▸ Prompt:
Produce an exact copy of the first line of the data below and each line after it, please, up to and including the one with "d'admittances sur instruments".

▸ Dataset records:
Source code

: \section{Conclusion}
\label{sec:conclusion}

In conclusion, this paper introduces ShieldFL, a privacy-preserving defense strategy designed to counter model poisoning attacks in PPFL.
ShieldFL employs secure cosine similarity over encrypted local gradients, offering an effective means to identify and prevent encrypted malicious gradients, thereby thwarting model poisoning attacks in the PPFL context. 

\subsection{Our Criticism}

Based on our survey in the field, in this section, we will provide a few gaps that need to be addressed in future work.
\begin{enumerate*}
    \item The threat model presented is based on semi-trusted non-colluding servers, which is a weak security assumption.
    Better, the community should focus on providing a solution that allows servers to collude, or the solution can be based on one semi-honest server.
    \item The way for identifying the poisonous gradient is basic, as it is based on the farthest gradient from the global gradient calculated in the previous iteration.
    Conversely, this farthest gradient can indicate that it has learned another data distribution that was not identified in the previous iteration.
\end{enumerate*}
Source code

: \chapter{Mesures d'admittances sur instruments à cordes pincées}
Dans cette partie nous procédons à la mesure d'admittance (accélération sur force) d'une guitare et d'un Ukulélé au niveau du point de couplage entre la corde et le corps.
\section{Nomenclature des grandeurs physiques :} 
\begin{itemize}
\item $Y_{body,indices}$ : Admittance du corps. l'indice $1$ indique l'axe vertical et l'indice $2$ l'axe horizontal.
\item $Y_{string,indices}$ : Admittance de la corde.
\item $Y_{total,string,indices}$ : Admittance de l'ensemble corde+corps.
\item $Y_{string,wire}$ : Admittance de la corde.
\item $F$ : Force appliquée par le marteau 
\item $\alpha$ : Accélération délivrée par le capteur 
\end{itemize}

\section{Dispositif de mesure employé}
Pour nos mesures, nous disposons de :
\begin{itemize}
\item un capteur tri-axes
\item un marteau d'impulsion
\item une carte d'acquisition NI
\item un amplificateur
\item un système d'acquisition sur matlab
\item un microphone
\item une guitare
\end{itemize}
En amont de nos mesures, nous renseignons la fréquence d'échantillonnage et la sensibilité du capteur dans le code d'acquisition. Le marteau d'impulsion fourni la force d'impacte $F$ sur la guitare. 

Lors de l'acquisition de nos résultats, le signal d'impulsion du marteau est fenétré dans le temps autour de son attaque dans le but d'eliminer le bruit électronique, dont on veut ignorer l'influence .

▸ Response below:
Source code

: \section{Conclusion}
\label{sec:conclusion}

In conclusion, this paper introduces ShieldFL, a privacy-preserving defense strategy designed to counter model poisoning attacks in PPFL.
ShieldFL employs secure cosine similarity over encrypted local gradients, offering an effective means to identify and prevent encrypted malicious gradients, thereby thwarting model poisoning attacks in the PPFL context. 

\subsection{Our Criticism}

Based on our survey in the field, in this section, we will provide a few gaps that need to be addressed in future work.
\begin{enumerate*}
    \item The threat model presented is based on semi-trusted non-colluding servers, which is a weak security assumption.
    Better, the community should focus on providing a solution that allows servers to collude, or the solution can be based on one semi-honest server.
    \item The way for identifying the poisonous gradient is basic, as it is based on the farthest gradient from the global gradient calculated in the previous iteration.
    Conversely, this farthest gradient can indicate that it has learned another data distribution that was not identified in the previous iteration.
\end{enumerate*}
Source code

: \chapter{Mesures d'admittances sur instruments à cordes pincées}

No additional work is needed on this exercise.